The interim leader of the Conservative Party didn't mince words about Senator Don Meredith and his sexual relationship with a teenager.
"I just think his conduct is reprehensible," Rona Ambrose told host Terry Milewski in an interview for CBC Radio's The House. "Of course he should resign."
Last week the Senate's ethics watchdog, Lyse Ricard, found the Ontario senator had breached the Red Chamber's ethics code by engaging in an inappropriate sexual relationship with a young woman that started when she was 16 years old.
The extensive 33-page report catalogues how Meredith first met the woman at a Black History Month event at an Ottawa-area church in February 2013 and later proceeded to have a relationship of a sexual nature with her until May 2015.
Meredith denies some of the allegations levelled against him by the woman in question — who is identified as "Ms. M" in the report — but concedes he had sexual intercourse with her on at least one occasion.
He was nominated to the Senate by former prime minister Stephen Harper, but was expelled from the Conservative caucus in June 2015, when initial reports of the relationship emerged.
The senator said Wednesday he believes he has been the victim of racism. He said when individuals of colour rise, somehow they're taken down, whether it's "self-inflicted or orchestrated."
Ambrose said her thoughts are with "this poor young woman, a girl. She was a girl who actually had the courage to come forward and talk about something like this when she's up against someone with so much authority and status and power," said Ambrose.
Ambrose joins a chorus of voices calling on Meredith to step down amid questions of whether the Senate has the power to force him to do so. Senate sources have said they believe the upper chamber does have the power to expel a senator and declare the seat vacant, and can do so by a simple majority vote.
Meredith lawyer says no crime committed
Selwyn Pieters, Meredith's lawyer, said Friday that his client has done nothing that warrants his removal from the Senate.
Meredith waited until Ms. M was 18 to have penetrative sex, the lawyer said, and the age of consent is 16 and thus no crime was committed.
Some have suggested Meredith's behaviour could possibly be criminal as he was in a position of power — he wrote an internship letter for Ms. M, offered to do business with her parents and co-operate on a non-profit initiative with her sister — in which case the age of consent would rise to 18 under Criminal Code provisions.
Ricard found reason to believe that Ms. M and Meredith had "teaser" sex when she was 17. Meredith has denied that allegation.

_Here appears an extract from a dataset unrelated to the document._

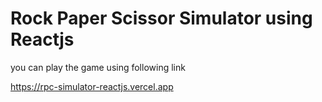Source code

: # Rock Paper Scissor Simulator using Reactjs
you can play the game using following link

https://rpc-simulator-reactjs.vercel.app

"Senator Meredith drew upon his weight, prestige and notability of his office, as well as his relative position of power as a much older adult, to lure or attract Ms. M, a teenager who, by virtue of her age, was necessarily vulnerable," Ricard said in her report. "He exploited Ms. M and the power imbalance between them."
Pieters said the ethics officer looked at his client as a "predator" from the outset of her investigation because he is a black man. "One has to consider the race factor here," he said in an interview with Rosemary Barton on CBC's Power & Politics.
The Toronto-based lawyer said Caucasian senators have conducted equally questionable behaviour and yet still hold on to their seats in the "Rogue Chamber," a nickname Pieters said was bestowed on the Senate long before Meredith's sexual relationship was made public.
He refused to specifically name any senators, but Liberal Senator Colin Kenney has faced sexual harassment allegations in the past. The ethics officer eventually cleared him of any wrongdoing.
Meredith told The Canadian Press he was taking a leave of absence from the Senate on the advice of his doctor, and would be considering his options in the coming days and weeks.